Had a great weekend ended up landing 5 or 6 steelhead. I wish I could figure out how to get the pictures off my phone. The problem know is me and my son hit our favorite spot yesterday evening and the water is dropping like a rock. :SHOCKED:


----------



## fisherman89 (Mar 16, 2009)

last weekend was great! landed 11...will not post pics!:coolgleam


----------



## sbooy42 (Mar 6, 2007)

cant wait to get up there next weekend


----------



## tjays (Nov 5, 2004)

Pray for ran brother, The river's are running low. I already gave up on my honey hole plus spring break with the kids is putting me on a road trip to Gatlinbrug Tn for a week. Good luck


----------



## sbooy42 (Mar 6, 2007)

Been pray'n for some rain for a couple weeks now


----------



## Flightstopper (Nov 19, 2009)

The rivers are running very low, not really sure whats going to happen to some of our spots if we don't get some rain soon. Glad to be on a few fish though here early in the season.


----------



## tyler2009 (Oct 23, 2008)

It doesn't look like rain for all this week. Maybe Sunday April 4 or Monday April 5? It's supposed to be really warm toward the end of this week. Near 70.


----------



## Robert Holmes (Oct 13, 2008)

I got two on Saturday and one on Sunday, I figure the run is pretty slow right now. We need a warm rain and that will get them excited a little. Nothing for smelt yet. Looking to get out this weekend for a little more fishing.


----------



## tjays (Nov 5, 2004)

Thats what I like to here. I am in Gatlinburg TN for the rest of the week. Was hoping it wood stay dry and warm till I got home.


----------



## festeraeb (Sep 4, 2005)

Was going to head out and try for some smelt. Has anyone heard of them starting to run?


----------



## redneckman (Dec 7, 2005)

I have not heard anything yet. The season to dip for smelt opens April 1st, so you should hear more after that.

Redneckman


----------



## festeraeb (Sep 4, 2005)

I thought the pre dipping festivities started this weekend


----------



## Topshelf (May 24, 2005)

My connection says they are killing them _somewhere _north of the Bridge but its slowing down. I have a trip planned for the second week of April and I fear it will be done by then 

My guys says the snow is about gone and Spring is about a month early so the melt runoff is pretty much done.


----------



## Robert Holmes (Oct 13, 2008)

The tribal fishermen are getting some in 30 to 50 fow so they are still out a little. I know of one smelt being caught at one of the local streams N of the bridge.
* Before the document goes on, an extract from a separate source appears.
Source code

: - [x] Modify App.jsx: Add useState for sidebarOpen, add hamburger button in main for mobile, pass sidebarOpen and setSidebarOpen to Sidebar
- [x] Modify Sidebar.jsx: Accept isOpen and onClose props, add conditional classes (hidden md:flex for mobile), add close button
One does not make a meal.


----------



## Wardo (Sep 10, 2007)

Slow on Superior side last night.


----------



## tjays (Nov 5, 2004)

Ahh,, a little ran and mommy lets me and the boy sneak out to the river and oh ya three more steelhead landed and released. Then we get home and he takes off to his favorite sucker hole, I am not allowed to go thats his spot.


----------